EL CAMINO DE LAS ARDILLAS


Añoranza al ‘Camino de las Ardillas’

Juan Valero Recorre a pie la geografía realizando estudios sobre la situación de los bosques.

Quién no ha oído alguna vez el dicho de que la Península Ibérica estaba tan densamente poblada de árboles que una ardilla podía recorrerla de norte a sur sin necesidad de bajar al suelo. Evidentemente, se trata de una exageración, pero da a entender la riqueza natural de la que gozaba la geografía.

Este año, con motivo de la celebración del Año Internacional de los Bosques, el albaceteño Juan Valero Valdelvira, fundador y vicepresidente de la fundación +árboles, ha decidido comenzar una travesía de alrededor de 2.000 kilómetros a pie, que lleva por nombre El Camino de las Ardillas. Estos días se encuentra en tierras guipuzcoanas recorriendo sus senderos y estudiando su flora. La propuesta consiste en establecer un corredor ambiental por la espina dorsal montañosa de la Península Ibérica, que comprende desde Tarifa, pasando por la cordillera Penibética, hasta llegar al Parque Nacional de Cevennes, al sur de Francia. Este trayecto separa las vertientes mediterránea, cantábrica y atlántica de los ríos ibéricos.

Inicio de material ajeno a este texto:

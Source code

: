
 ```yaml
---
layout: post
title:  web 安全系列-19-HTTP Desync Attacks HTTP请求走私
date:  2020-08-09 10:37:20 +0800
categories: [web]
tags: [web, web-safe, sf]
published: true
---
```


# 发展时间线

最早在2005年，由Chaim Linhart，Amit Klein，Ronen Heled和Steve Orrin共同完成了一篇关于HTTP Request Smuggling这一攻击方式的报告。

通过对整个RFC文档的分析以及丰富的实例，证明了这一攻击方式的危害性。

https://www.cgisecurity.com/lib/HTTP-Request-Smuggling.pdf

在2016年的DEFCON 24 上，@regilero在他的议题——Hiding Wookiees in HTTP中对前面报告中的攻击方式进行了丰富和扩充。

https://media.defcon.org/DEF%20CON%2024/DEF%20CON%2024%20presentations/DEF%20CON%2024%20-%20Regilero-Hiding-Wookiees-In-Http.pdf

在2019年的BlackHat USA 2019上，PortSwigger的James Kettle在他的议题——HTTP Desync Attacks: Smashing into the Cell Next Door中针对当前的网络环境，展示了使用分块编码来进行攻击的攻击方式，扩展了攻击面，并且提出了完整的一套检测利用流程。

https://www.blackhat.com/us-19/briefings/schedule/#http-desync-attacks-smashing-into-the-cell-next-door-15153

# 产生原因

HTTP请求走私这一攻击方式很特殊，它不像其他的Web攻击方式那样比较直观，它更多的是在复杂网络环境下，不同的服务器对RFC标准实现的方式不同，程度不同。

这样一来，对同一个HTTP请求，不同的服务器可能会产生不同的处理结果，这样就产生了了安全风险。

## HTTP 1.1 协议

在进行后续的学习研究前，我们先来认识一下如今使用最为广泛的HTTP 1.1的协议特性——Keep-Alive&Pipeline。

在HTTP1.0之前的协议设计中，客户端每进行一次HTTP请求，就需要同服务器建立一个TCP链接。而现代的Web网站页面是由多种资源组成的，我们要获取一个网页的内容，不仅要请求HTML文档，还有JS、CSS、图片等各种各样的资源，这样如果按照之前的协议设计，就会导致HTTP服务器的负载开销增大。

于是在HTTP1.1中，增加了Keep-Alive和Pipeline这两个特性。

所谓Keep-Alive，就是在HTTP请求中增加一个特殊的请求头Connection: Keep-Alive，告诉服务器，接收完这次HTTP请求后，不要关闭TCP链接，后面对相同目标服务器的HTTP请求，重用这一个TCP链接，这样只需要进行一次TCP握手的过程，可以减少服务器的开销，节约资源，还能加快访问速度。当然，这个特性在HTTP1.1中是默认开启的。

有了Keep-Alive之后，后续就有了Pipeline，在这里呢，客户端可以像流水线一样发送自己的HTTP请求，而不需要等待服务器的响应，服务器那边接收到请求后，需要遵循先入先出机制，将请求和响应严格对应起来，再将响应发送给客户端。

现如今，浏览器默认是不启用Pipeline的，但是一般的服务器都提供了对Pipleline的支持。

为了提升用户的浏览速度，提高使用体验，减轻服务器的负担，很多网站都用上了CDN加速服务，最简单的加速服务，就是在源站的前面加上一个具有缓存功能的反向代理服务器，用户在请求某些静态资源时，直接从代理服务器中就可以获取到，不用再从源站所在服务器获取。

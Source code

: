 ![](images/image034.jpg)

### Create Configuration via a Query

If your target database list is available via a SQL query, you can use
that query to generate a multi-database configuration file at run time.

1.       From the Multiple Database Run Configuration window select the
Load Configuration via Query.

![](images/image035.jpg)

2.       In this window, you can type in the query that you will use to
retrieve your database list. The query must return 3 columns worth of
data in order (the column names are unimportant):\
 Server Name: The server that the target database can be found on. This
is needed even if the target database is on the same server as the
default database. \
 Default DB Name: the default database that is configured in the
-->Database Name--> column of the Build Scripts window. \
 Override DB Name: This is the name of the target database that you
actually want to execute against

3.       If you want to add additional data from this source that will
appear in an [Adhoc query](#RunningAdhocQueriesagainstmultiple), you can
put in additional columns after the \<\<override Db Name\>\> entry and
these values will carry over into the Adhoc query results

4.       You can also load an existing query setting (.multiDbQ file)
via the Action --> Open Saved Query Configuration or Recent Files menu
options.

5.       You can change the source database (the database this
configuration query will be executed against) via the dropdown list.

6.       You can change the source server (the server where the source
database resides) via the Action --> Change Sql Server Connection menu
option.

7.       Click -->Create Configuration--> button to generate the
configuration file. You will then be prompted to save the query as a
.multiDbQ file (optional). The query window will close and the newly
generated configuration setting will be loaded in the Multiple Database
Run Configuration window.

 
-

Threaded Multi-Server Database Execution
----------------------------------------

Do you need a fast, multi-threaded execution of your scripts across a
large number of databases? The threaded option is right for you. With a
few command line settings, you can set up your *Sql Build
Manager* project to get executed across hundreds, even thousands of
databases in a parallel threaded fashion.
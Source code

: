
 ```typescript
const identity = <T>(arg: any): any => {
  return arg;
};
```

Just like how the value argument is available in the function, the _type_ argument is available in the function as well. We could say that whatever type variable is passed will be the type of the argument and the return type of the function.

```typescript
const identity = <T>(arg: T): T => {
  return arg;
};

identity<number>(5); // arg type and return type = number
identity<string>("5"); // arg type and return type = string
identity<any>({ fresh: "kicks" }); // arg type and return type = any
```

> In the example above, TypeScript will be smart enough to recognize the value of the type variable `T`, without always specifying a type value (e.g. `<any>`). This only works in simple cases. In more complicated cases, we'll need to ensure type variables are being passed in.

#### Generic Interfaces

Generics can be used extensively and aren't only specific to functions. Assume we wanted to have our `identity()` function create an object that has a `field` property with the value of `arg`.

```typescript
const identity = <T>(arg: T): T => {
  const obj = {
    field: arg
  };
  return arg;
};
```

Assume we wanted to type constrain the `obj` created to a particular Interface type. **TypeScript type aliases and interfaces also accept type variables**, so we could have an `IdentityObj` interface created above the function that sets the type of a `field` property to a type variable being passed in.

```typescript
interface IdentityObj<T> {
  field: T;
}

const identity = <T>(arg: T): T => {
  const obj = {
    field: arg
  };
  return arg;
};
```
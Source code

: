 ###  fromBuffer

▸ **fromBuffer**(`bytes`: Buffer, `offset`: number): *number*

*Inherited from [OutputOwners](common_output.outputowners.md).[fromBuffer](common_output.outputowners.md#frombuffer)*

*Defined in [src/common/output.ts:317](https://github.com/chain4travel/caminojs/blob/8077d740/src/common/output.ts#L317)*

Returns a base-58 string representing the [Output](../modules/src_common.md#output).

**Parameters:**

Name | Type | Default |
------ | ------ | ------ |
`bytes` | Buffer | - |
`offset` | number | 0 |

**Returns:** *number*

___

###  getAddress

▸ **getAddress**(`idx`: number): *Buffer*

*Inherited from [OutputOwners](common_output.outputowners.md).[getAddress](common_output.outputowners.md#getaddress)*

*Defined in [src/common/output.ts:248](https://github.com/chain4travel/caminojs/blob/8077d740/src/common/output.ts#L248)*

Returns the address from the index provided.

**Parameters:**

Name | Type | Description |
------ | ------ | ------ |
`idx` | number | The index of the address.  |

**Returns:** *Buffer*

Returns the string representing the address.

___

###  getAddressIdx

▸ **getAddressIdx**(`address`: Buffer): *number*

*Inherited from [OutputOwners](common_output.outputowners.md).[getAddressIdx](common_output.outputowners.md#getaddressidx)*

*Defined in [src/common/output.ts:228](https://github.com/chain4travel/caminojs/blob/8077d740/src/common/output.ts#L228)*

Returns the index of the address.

"El objetivo es realizar informes y evaluaciones de los lugares por los que paso con el fin de recuperar el importante patrimonio forestal perdido durante muchos años y acabar con la fragmentación de nuestros bosques", explica Juan Valero Valdelvira. Para ello, se señalizará una extensa red de senderos, antiguas vías pecuarias y pistas forestales que "serán cartografiadas y analizadas para buscar su equilibrio forestal".

"De esta forma, buscamos reforestar los campos y recuperar las masas arbóreas en pos de mejorar la economía", concluye el caminante. Y es que los bosques y los recursos que se pueden obtener de ellos suponen una "gran inyección" para los estados.

Paso por Gipuzkoa

Como escribió Antonio Machado en uno de sus poemas: Caminante no hay camino, se hace camino al andar.

La travesía la inició el primero de agosto en la villa de Auritz-Burguete. Valero comenzó su andadura con la intención de recorrer a pie la Península, a razón de entre 18 y 25 kilómetros diarios.

Desde la localidad navarra, el viajero puso rumbo hacia el oeste con el deseo de pisar tierras guipuzcoanas hacia mediados de agosto. Tras recorrer parte del pirineo navarro y atravesar el pico Adi, por fin atisbó Gipuzkoa, cumpliendo con las previsiones establecidas. "Llegando de Altsasua me he adentrado en el territorio a través de Aralar, llegando a la divisoria de aguas que separa Álava de Gipuzkoa, y me he adentrado hacia el Goierri", revela Valero, explicando el trayecto realizado.

"Me ha llamado mucho la atención la buena salud de la que gozan los bosques en Gipuzkoa y el gran equilibrio medioambiental que se percibe. Es un lugar fantástico, una maravilla. Ojalá hubiera esta flora tan bien cuidada en otras partes de España", se sincera Valero.

Tras una breve parada "admirando la riqueza del paisaje del sur de Gipuzkoa" y realizar un informe de su patrimonio natural y el estado de la biodiversidad presente, la próxima estación en el horizonte del largo camino por recorrer es el Gorbea, monte que divide las provincias de Araba y Bizkaia. Desde allí, tiene pensado cambiar el rumbo, comenzando a subir hacia el norte, hasta llegar al municipio de Fontibre, en Cantabria, donde nace el río Ebro. Tras dos semanas, quizá tres por las condiciones climatológicas, Valero abandonará Euskadi y sus bosques.

"Siguiendo el curso del Ebro, me adentraré hacia el sureste pasando por el Moncayo y, tras unos días, llegaré a la localidad turolense de Albarracín", expone el caminante. A partir de ese punto, el sur será el punto cardinal al que se dirigirá, adentrándose en los llanos de Albacete y bordeando la andaluza Alpujarra, para llegar, finalmente, a Tarifa. "Aquí se encuentran algunas de las zonas más áridas y menos boscosas del país", explica.

La marcha, que según las previsiones concluirá hacia mediados de noviembre, está en todo momento respaldada por Iñaki Alejo, que realizará en furgoneta el mismo trayecto que Valero, y por el trabajo de un grupo de voluntarios de la fundación +árboles, que llevarán a cabo la tarea de elaborar una base de datos con información sobre los posibles usos del suelo, el estado de la vegetación y de la socioeconomía de las zonas, entre otros estudios.